> MATERIAL FOR THIS EXERCISE:
------------------------
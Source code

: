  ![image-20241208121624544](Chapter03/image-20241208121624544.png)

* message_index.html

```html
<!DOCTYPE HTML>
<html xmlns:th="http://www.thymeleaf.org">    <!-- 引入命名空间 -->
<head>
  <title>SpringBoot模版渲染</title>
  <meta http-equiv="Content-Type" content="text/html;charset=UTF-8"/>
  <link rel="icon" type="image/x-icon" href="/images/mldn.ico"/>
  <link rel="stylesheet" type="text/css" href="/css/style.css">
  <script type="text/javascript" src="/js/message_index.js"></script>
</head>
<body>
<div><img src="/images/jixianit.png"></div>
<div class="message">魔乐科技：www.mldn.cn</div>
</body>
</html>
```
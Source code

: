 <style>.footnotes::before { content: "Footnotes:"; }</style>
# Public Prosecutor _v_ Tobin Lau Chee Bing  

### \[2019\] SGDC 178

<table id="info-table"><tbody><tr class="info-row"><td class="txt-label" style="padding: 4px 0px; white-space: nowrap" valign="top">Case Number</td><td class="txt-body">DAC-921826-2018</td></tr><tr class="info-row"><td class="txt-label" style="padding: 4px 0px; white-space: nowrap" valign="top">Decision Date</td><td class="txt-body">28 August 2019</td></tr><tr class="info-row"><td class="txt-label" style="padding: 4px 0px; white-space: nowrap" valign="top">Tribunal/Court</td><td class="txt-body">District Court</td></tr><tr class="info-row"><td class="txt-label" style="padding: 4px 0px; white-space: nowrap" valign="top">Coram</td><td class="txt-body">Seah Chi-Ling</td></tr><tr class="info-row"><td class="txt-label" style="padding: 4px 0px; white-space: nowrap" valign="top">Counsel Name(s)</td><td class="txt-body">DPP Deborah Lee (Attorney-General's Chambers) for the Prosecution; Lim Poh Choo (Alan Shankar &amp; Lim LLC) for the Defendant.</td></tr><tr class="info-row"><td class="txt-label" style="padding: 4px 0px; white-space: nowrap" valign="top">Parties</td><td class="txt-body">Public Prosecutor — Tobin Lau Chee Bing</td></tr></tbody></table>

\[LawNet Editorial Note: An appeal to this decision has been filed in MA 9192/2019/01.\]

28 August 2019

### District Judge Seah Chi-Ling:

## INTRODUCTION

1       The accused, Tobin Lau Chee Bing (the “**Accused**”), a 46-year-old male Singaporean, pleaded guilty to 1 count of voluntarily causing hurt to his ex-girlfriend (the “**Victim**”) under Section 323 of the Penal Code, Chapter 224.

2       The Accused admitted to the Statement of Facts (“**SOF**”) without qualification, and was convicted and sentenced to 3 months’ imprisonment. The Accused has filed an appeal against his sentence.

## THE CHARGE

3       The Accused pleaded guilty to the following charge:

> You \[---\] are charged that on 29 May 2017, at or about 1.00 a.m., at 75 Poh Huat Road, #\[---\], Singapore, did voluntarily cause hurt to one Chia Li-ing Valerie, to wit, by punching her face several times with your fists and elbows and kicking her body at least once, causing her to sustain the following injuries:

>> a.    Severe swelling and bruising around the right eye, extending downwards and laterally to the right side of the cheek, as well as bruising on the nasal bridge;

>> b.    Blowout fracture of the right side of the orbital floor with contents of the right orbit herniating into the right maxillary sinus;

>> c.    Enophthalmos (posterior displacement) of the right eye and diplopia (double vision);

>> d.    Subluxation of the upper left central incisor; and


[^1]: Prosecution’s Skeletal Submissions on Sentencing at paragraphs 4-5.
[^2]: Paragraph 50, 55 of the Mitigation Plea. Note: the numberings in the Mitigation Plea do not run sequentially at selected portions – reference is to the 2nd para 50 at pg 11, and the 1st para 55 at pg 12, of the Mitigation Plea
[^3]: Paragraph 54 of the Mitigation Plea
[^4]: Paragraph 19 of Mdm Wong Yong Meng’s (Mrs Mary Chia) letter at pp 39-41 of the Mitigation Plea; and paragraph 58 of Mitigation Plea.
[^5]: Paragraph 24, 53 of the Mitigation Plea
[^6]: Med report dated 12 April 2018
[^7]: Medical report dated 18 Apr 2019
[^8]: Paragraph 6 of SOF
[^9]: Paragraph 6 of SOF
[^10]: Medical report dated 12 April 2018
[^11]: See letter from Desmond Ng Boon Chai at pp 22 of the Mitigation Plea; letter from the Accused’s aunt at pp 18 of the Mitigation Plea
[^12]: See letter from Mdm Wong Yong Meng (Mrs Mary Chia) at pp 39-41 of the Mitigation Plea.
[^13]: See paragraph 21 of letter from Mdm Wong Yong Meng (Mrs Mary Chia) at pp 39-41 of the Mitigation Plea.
------------------------
> EXERCISE REQUIREMENTS: Take the listing above and set it down exactly.

> REPLY:
Source code

:  ![image-20241208121624544](Chapter03/image-20241208121624544.png)

* message_index.html

```html
<!DOCTYPE HTML>
<html xmlns:th="http://www.thymeleaf.org">    <!-- 引入命名空间 -->
<head>
  <title>SpringBoot模版渲染</title>
  <meta http-equiv="Content-Type" content="text/html;charset=UTF-8"/>
  <link rel="icon" type="image/x-icon" href="/images/mldn.ico"/>
  <link rel="stylesheet" type="text/css" href="/css/style.css">
  <script type="text/javascript" src="/js/message_index.js"></script>
</head>
<body>
<div><img src="/images/jixianit.png"></div>
<div class="message">魔乐科技：www.mldn.cn</div>
</body>
</html>
```
Source code

: <style>.footnotes::before { content: "Footnotes:"; }</style>
# Public Prosecutor _v_ Tobin Lau Chee Bing  

### \[2019\] SGDC 178

<table id="info-table"><tbody><tr class="info-row"><td class="txt-label" style="padding: 4px 0px; white-space: nowrap" valign="top">Case Number</td><td class="txt-body">DAC-921826-2018</td></tr><tr class="info-row"><td class="txt-label" style="padding: 4px 0px; white-space: nowrap" valign="top">Decision Date</td><td class="txt-body">28 August 2019</td></tr><tr class="info-row"><td class="txt-label" style="padding: 4px 0px; white-space: nowrap" valign="top">Tribunal/Court</td><td class="txt-body">District Court</td></tr><tr class="info-row"><td class="txt-label" style="padding: 4px 0px; white-space: nowrap" valign="top">Coram</td><td class="txt-body">Seah Chi-Ling</td></tr><tr class="info-row"><td class="txt-label" style="padding: 4px 0px; white-space: nowrap" valign="top">Counsel Name(s)</td><td class="txt-body">DPP Deborah Lee (Attorney-General's Chambers) for the Prosecution; Lim Poh Choo (Alan Shankar &amp; Lim LLC) for the Defendant.</td></tr><tr class="info-row"><td class="txt-label" style="padding: 4px 0px; white-space: nowrap" valign="top">Parties</td><td class="txt-body">Public Prosecutor — Tobin Lau Chee Bing</td></tr></tbody></table>

\[LawNet Editorial Note: An appeal to this decision has been filed in MA 9192/2019/01.\]

28 August 2019

### District Judge Seah Chi-Ling:

## INTRODUCTION

1       The accused, Tobin Lau Chee Bing (the “**Accused**”), a 46-year-old male Singaporean, pleaded guilty to 1 count of voluntarily causing hurt to his ex-girlfriend (the “**Victim**”) under Section 323 of the Penal Code, Chapter 224.

2       The Accused admitted to the Statement of Facts (“**SOF**”) without qualification, and was convicted and sentenced to 3 months’ imprisonment. The Accused has filed an appeal against his sentence.

## THE CHARGE

3       The Accused pleaded guilty to the following charge:

> You \[---\] are charged that on 29 May 2017, at or about 1.00 a.m., at 75 Poh Huat Road, #\[---\], Singapore, did voluntarily cause hurt to one Chia Li-ing Valerie, to wit, by punching her face several times with your fists and elbows and kicking her body at least once, causing her to sustain the following injuries:

>> a.    Severe swelling and bruising around the right eye, extending downwards and laterally to the right side of the cheek, as well as bruising on the nasal bridge;

>> b.    Blowout fracture of the right side of the orbital floor with contents of the right orbit herniating into the right maxillary sinus;

>> c.    Enophthalmos (posterior displacement) of the right eye and diplopia (double vision);

>> d.    Subluxation of the upper left central incisor; and


[^1]: Prosecution’s Skeletal Submissions on Sentencing at paragraphs 4-5.
[^2]: Paragraph 50, 55 of the Mitigation Plea. Note: the numberings in the Mitigation Plea do not run sequentially at selected portions – reference is to the 2nd para 50 at pg 11, and the 1st para 55 at pg 12, of the Mitigation Plea
[^3]: Paragraph 54 of the Mitigation Plea
[^4]: Paragraph 19 of Mdm Wong Yong Meng’s (Mrs Mary Chia) letter at pp 39-41 of the Mitigation Plea; and paragraph 58 of Mitigation Plea.
[^5]: Paragraph 24, 53 of the Mitigation Plea
[^6]: Med report dated 12 April 2018
[^7]: Medical report dated 18 Apr 2019
[^8]: Paragraph 6 of SOF
[^9]: Paragraph 6 of SOF
[^10]: Medical report dated 12 April 2018
[^11]: See letter from Desmond Ng Boon Chai at pp 22 of the Mitigation Plea; letter from the Accused’s aunt at pp 18 of the Mitigation Plea
[^12]: See letter from Mdm Wong Yong Meng (Mrs Mary Chia) at pp 39-41 of the Mitigation Plea.
[^13]: See paragraph 21 of letter from Mdm Wong Yong Meng (Mrs Mary Chia) at pp 39-41 of the Mitigation Plea.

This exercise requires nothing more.